Dramma in Islanda: terremoti continui, popolazione in fuga!

Dramma in Islanda: terremoti continui, popolazione in fuga!
Islanda

In Islanda, l’intera comunità globale è colta dall’ansia per una serie di eventi sismici che ha scosso la penisola sud-occidentale di Reykjanes. Un’ondata di terremoti potenti ha innescato una preoccupazione crescente, portando le autorità a dichiarare lo stato di emergenza e segnalando la minaccia imminente di un’eruzione vulcanica. La tensione è salita alle stelle quando la polizia ha ordinato l’evacuazione di Grindavík, una piccola cittadina di pescatori strategicamente situata nella zona colpita, che conta 3.400 residenti.

Gli scienziati, che tengono costantemente sotto controllo la situazione, hanno rilevato l’accumulo di magma sotto la superficie terrestre, a una profondità di circa 5 chilometri. Le preoccupazioni per una possibile eruzione vulcanica del monte Fagradalsfjall sono aumentate in modo drammatico, soprattutto dopo un terremoto di magnitudo 4.8 che ha scosso l’intera area. Questo evento ha causato anche la temporanea chiusura del famoso resort geotermico Blue Lagoon, una delle attrazioni turistiche più amate. L’attività sismica sembra concentrarsi a nord di Grindavík, un’area che ospita una rete di crateri risalenti a 2.000 anni fa.

L’Agenzia per la Protezione Civile islandese, guidata da Vidir Reynisson, ha espresso gravi preoccupazioni per le abitazioni e le infrastrutture nella zona colpita. Una lunga faglia di circa 15 km si è formata, ed è possibile che l’eruzione possa avvenire in qualsiasi punto di questa spaccatura, anche in mare, poiché una parte della fessura si trova sott’acqua.

Nel frattempo, il Dipartimento di Protezione Civile e Gestione delle Emergenze ha dichiarato lo stato di emergenza per garantire la sicurezza civile, citando l’attività sismica intensa che si sta verificando a Sundhnjukagigar, a nord di Grindavík. La situazione viene monitorata attentamente, con quasi 800 terremoti registrati in un solo giorno. Tra questi, il terremoto più superficiale è avvenuto a una profondità di soli 3-3,5 chilometri.
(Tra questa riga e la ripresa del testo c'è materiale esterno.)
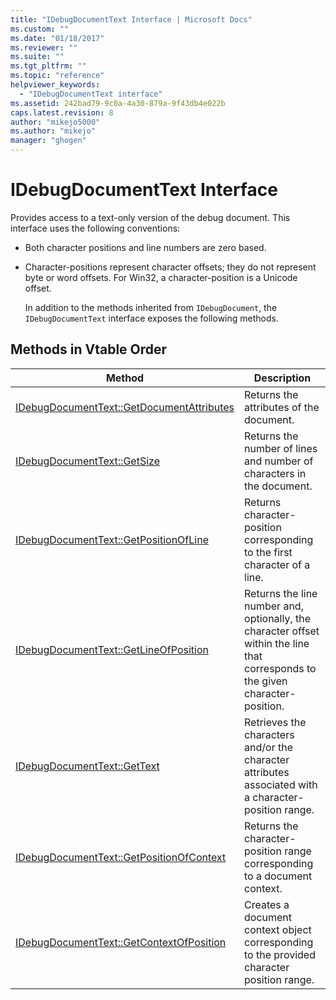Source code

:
 ```yaml
---
title: "IDebugDocumentText Interface | Microsoft Docs"
ms.custom: ""
ms.date: "01/18/2017"
ms.reviewer: ""
ms.suite: ""
ms.tgt_pltfrm: ""
ms.topic: "reference"
helpviewer_keywords:
  - "IDebugDocumentText interface"
ms.assetid: 242bad79-9c0a-4a30-879a-9f43db4e022b
caps.latest.revision: 8
author: "mikejo5000"
ms.author: "mikejo"
manager: "ghogen"
---
```

# IDebugDocumentText Interface
Provides access to a text-only version of the debug document. This interface uses the following conventions:

- Both character positions and line numbers are zero based.

- Character-positions represent character offsets; they do not represent byte or word offsets. For Win32, a character-position is a Unicode offset.

  In addition to the methods inherited from `IDebugDocument`, the `IDebugDocumentText` interface exposes the following methods.

## Methods in Vtable Order

|Method|Description|
|------------|-----------------|
|[IDebugDocumentText::GetDocumentAttributes](../../winscript/reference/idebugdocumenttext-getdocumentattributes.md)|Returns the attributes of the document.|
|[IDebugDocumentText::GetSize](../../winscript/reference/idebugdocumenttext-getsize.md)|Returns the number of lines and number of characters in the document.|
|[IDebugDocumentText::GetPositionOfLine](../../winscript/reference/idebugdocumenttext-getpositionofline.md)|Returns character-position corresponding to the first character of a line.|
|[IDebugDocumentText::GetLineOfPosition](../../winscript/reference/idebugdocumenttext-getlineofposition.md)|Returns the line number and, optionally, the character offset within the line that corresponds to the given character-position.|
|[IDebugDocumentText::GetText](../../winscript/reference/idebugdocumenttext-gettext.md)|Retrieves the characters and/or the character attributes associated with a character-position range.|
|[IDebugDocumentText::GetPositionOfContext](../../winscript/reference/idebugdocumenttext-getpositionofcontext.md)|Returns the character-position range corresponding to a document context.|
|[IDebugDocumentText::GetContextOfPosition](../../winscript/reference/idebugdocumenttext-getcontextofposition.md)|Creates a document context object corresponding to the provided character position range.|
La possibilità di una violenta eruzione vulcanica richiama alla mente l’evento catastrofico del 2010 in Islanda, che ha causato gravi interruzioni ai voli tra Europa e Nord America, con un costo stimato di circa 3 miliardi di dollari per le compagnie aeree e la cancellazione di oltre 100.000 voli. L’Islanda, nota per la sua intensa attività geologica, ospita 33 sistemi vulcanici attivi. L’allerta aerea è stata alzata al livello arancione, segnalando la gravità della situazione.
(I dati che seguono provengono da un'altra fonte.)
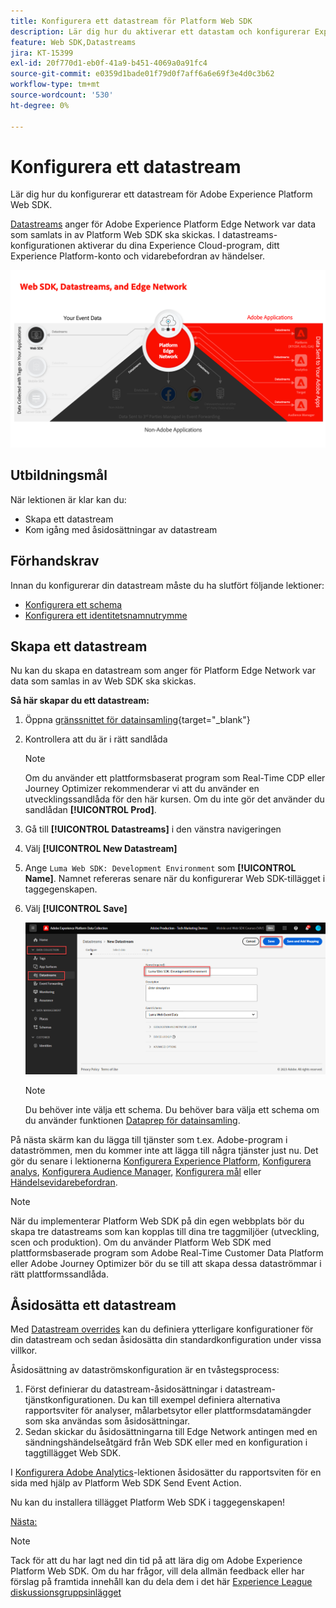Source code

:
 ```yaml
---
title: Konfigurera ett datastream för Platform Web SDK
description: Lär dig hur du aktiverar ett datastam och konfigurerar Experience Cloud-lösningar. Den här lektionen är en del av självstudiekursen Implementera Adobe Experience Cloud med Web SDK.
feature: Web SDK,Datastreams
jira: KT-15399
exl-id: 20f770d1-eb0f-41a9-b451-4069a0a91fc4
source-git-commit: e0359d1bade01f79d0f7aff6a6e69f3e4d0c3b62
workflow-type: tm+mt
source-wordcount: '530'
ht-degree: 0%

---
```


# Konfigurera ett datastream

Lär dig hur du konfigurerar ett datastream för Adobe Experience Platform Web SDK.

[Datastreams](https://experienceleague.adobe.com/en/docs/experience-platform/datastreams/overview) anger för Adobe Experience Platform Edge Network var data som samlats in av Platform Web SDK ska skickas. I datastreams-konfigurationen aktiverar du dina Experience Cloud-program, ditt Experience Platform-konto och vidarebefordran av händelser.

![SDK, datastreams och Edge Network-diagram](assets/dc-websdk-datastreams.png)

## Utbildningsmål

När lektionen är klar kan du:

* Skapa ett datastream
* Kom igång med åsidosättningar av datastream

## Förhandskrav

Innan du konfigurerar din datastream måste du ha slutfört följande lektioner:

* [Konfigurera ett schema](configure-schemas.md)
* [Konfigurera ett identitetsnamnutrymme](configure-identities.md)

## Skapa ett datastream

Nu kan du skapa en datastream som anger för Platform Edge Network var data som samlas in av Web SDK ska skickas.

**Så här skapar du ett datastream:**

1. Öppna [gränssnittet för datainsamling](https://experience.adobe.com/data-collection/){target="_blank"}
1. Kontrollera att du är i rätt sandlåda

   >[!NOTE]
   >
   >Om du använder ett plattformsbaserat program som Real-Time CDP eller Journey Optimizer rekommenderar vi att du använder en utvecklingssandlåda för den här kursen. Om du inte gör det använder du sandlådan **[!UICONTROL Prod]**.

1. Gå till **[!UICONTROL Datastreams]** i den vänstra navigeringen
1. Välj **[!UICONTROL New Datastream]**
1. Ange `Luma Web SDK: Development Environment` som **[!UICONTROL Name]**. Namnet refereras senare när du konfigurerar Web SDK-tillägget i taggegenskapen.
1. Välj **[!UICONTROL Save]**

   ![Skapa datastream](assets/datastream-create-new-datastream.png)

   >[!NOTE]
   >
   >Du behöver inte välja ett schema. Du behöver bara välja ett schema om du använder funktionen [Dataprep för datainsamling](/help/data-collection/edge/data-prep.md).

På nästa skärm kan du lägga till tjänster som t.ex. Adobe-program i dataströmmen, men du kommer inte att lägga till några tjänster just nu. Det gör du senare i lektionerna [Konfigurera Experience Platform](setup-experience-platform.md), [Konfigurera analys](setup-analytics.md), [Konfigurera Audience Manager](setup-audience-manager.md), [Konfigurera mål](setup-target.md) eller [Händelsevidarebefordran](setup-event-forwarding.md).

>[!NOTE]
>
>När du implementerar Platform Web SDK på din egen webbplats bör du skapa tre datastreams som kan kopplas till dina tre taggmiljöer (utveckling, scen och produktion). Om du använder Platform Web SDK med plattformsbaserade program som Adobe Real-Time Customer Data Platform eller Adobe Journey Optimizer bör du se till att skapa dessa dataströmmar i rätt plattformssandlåda.

## Åsidosätta ett datastream

Med [Datastream overrides](https://experienceleague.adobe.com/en/docs/experience-platform/datastreams/overrides) kan du definiera ytterligare konfigurationer för din datastream och sedan åsidosätta din standardkonfiguration under vissa villkor.

Åsidosättning av dataströmskonfiguration är en tvåstegsprocess:

1. Först definierar du datastream-åsidosättningar i datastream-tjänstkonfigurationen. Du kan till exempel definiera alternativa rapportsviter för analyser, målarbetsytor eller plattformsdatamängder som ska användas som åsidosättningar.
1. Sedan skickar du åsidosättningarna till Edge Network antingen med en sändningshändelseåtgärd från Web SDK eller med en konfiguration i taggtillägget Web SDK.

I [Konfigurera Adobe Analytics](setup-analytics.md)-lektionen åsidosätter du rapportsviten för en sida med hjälp av Platform Web SDK Send Event Action.

Nu kan du installera tillägget Platform Web SDK i taggegenskapen!

[Nästa: ](install-web-sdk.md)

>[!NOTE]
>
>Tack för att du har lagt ned din tid på att lära dig om Adobe Experience Platform Web SDK. Om du har frågor, vill dela allmän feedback eller har förslag på framtida innehåll kan du dela dem i det här [Experience League diskussionsgruppsinlägget](https://experienceleaguecommunities.adobe.com/t5/adobe-experience-platform-data/tutorial-discussion-implement-adobe-experience-cloud-with-web/td-p/444996)
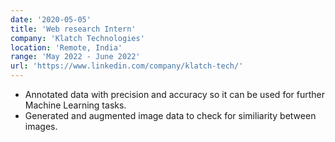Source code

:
 ```yaml
---
date: '2020-05-05'
title: 'Web research Intern'
company: 'Klatch Technologies'
location: 'Remote, India'
range: 'May 2022 - June 2022'
url: 'https://www.linkedin.com/company/klatch-tech/'
---
```


- Annotated data with precision and accuracy so it can be used for further Machine Learning tasks.
- Generated and augmented image data to check for similiarity between images.
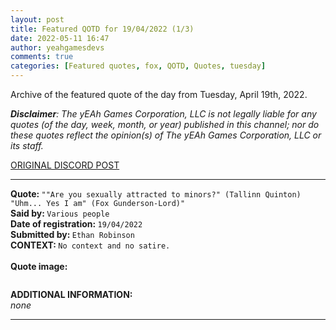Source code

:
 ```yaml
---
layout: post
title: Featured QOTD for 19/04/2022 (1/3)
date: 2022-05-11 16:47
author: yeahgamesdevs
comments: true
categories: [Featured quotes, fox, QOTD, Quotes, tuesday]
---
```

<!-- wp:paragraph -->
<p>Archive of the featured quote of the day from Tuesday, April 19th, 2022. </p>
<!-- /wp:paragraph -->

<!-- wp:paragraph -->
<p><em><strong>Disclaimer</strong>: The yEAh Games Corporation, LLC is not legally liable for any quotes (of the day, week, month, or year) published in this channel; nor do these quotes reflect the opinion(s) of The yEAh Games Corporation, LLC or its staff.</em><a href="https://cdn.discordapp.com/attachments/958100064079839303/964566123628609628/unknown.png"></a></p>
<!-- /wp:paragraph -->

<!-- wp:buttons {"layout":{"type":"flex","justifyContent":"left"}} -->
<div class="wp-block-buttons"><!-- wp:button {"textColor":"vivid-cyan-blue","align":"center","style":{"border":{"radius":"18px"}},"className":"is-style-fill"} -->
<div class="wp-block-button aligncenter is-style-fill"><a class="wp-block-button__link has-vivid-cyan-blue-color has-text-color wp-element-button" href="https://discord.com/channels/887052880782176266/958100064079839303/966115984823971860" style="border-radius:18px;">ORIGINAL DISCORD POST</a></div>
<!-- /wp:button --></div>
<!-- /wp:buttons -->

<!-- wp:separator {"align":"center","className":"is-style-wide"} -->
<hr class="wp-block-separator aligncenter has-alpha-channel-opacity is-style-wide" />
<!-- /wp:separator -->

<!-- wp:paragraph -->
<p><strong>Quote: </strong><code>""Are you sexually attracted to minors?" (Tallinn Quinton) "Uhm... Yes I am" (Fox Gunderson-Lord)"</code><br><strong>Said by: </strong><code>Various people</code><br><strong>Date of registration: </strong><code>19/04/2022</code> <br><strong>Submitted by: </strong><code>Ethan Robinson</code><br><strong>CONTEXT: </strong><code>No context and no satire.</code><br><br><strong>Quote image:</strong></p>
<!-- /wp:paragraph -->

<!-- wp:image {"id":415,"sizeSlug":"large","linkDestination":"none"} -->
<figure class="wp-block-image size-large"><img src="https://yeaharchives.files.wordpress.com/2022/05/image.png?w=411" alt="" class="wp-image-415" /></figure>
<!-- /wp:image -->

<!-- wp:paragraph -->
<p><strong>ADDITIONAL INFORMATION:</strong><br><em>none</em></p>
<!-- /wp:paragraph -->

<!-- wp:separator {"className":"is-style-wide"} -->
<hr class="wp-block-separator has-alpha-channel-opacity is-style-wide" />
<!-- /wp:separator -->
La comunità di Grindavík è particolarmente vulnerabile, poiché si trova nelle immediate vicinanze dell’impianto geotermico di Svartsengi, che fornisce elettricità e acqua calda a 30.000 residenti della penisola di Reykjanes. Le scosse sismiche e i movimenti del terreno hanno già causato danni significativi alle strade e agli edifici, con immagini spaventose di una grande fessura che ha distrutto il campo da golf cittadino.

La situazione in Islanda mette in evidenza la complessa interazione tra le attività umane e le forze naturali. Mentre la comunità scientifica e le autorità locali continuano a monitorare attentamente la situazione, l’eventualità di un’eruzione vulcanica resta una preoccupazione costante. Questo episodio ricorda al mondo intero la potenza della natura e la vulnerabilità delle comunità umane di fronte a fenomeni geologici di tale portata.